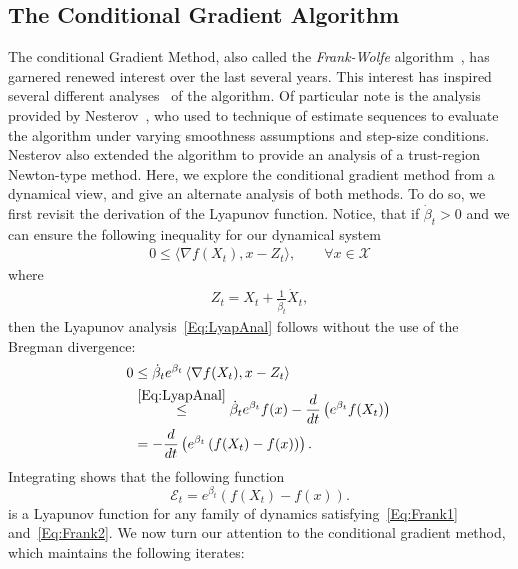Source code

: \documentclass[11pt]{article}
\theoremstyle{plain}
\newcommand{\X}{{\mathcal X}}
\begin{document}
\subsection{The Conditional Gradient Algorithm}
\label{Sec:CondGrad}
 The conditional Gradient Method, also called the {\em Frank-Wolfe} algorithm~\cite{FrankWolfe}, has garnered renewed interest over the last several years. This interest has inspired several different analyses~\cite{Freund14, Bach15} of the algorithm. Of particular note is the analysis provided by Nesterov~\cite{NesterovCond15}, who used to technique of estimate sequences to evaluate the algorithm under varying smoothness assumptions and step-size conditions. Nesterov also extended the algorithm to provide an analysis of a trust-region Newton-type method. Here, we explore the conditional gradient method from a dynamical view, and give an alternate analysis of both methods. To do so, we first revisit the derivation of the Lyapunov function. Notice, that if $\dot \beta_t >0 $ and we can ensure the following inequality for our dynamical system
\begin{align}\label{Eq:Frank1} 
0 \leq \langle \nabla f(X_t), x-  Z_t\rangle, \quad \quad \forall x \in \X 
\end{align}
where 
\begin{align}\label{Eq:Frank2}
Z_t = X_t + \frac{1}{\dot \beta_t} \dot X_t,
\end{align}
then the Lyapunov analysis~\eqref{Eq:LyapAnal} follows without the use of the Bregman divergence: 
\begin{subequations}\label{Eq:LyapAnalFrank}
\begin{align}
0 &\leq  
\dot \beta_t e^{\beta_t} \left\langle \nabla f(X_t), x -Z_t\right\rangle \,  \notag\\
& \overset{\eqref{Eq:LyapAnal}}{\leq}  \dot \beta_t e^{\beta_t} f(x) -\frac{d}{dt}\left( e^{ \beta_t}  f(X_t)\right)\, \notag\\
& = -\frac{d}{dt} \left( e^{\beta_t}\left(f(X_t) - f(x)\right)\right). \notag
\end{align}
\end{subequations}
Integrating shows that the following function 
\begin{equation}\label{Eq:FrankE}
\mathcal{E}_t = e^{\beta_t} (f(X_t) - f(x)).
\end{equation} 
is a Lyapunov function for any family of dynamics satisfying~\eqref{Eq:Frank1} and~\eqref{Eq:Frank2}.  We now turn our attention to the conditional gradient method, which maintains the following iterates: 
\end{document}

* Task statement: Your answer should be a single number: the count of lines in the listing that hold "following".

* Your solution: 3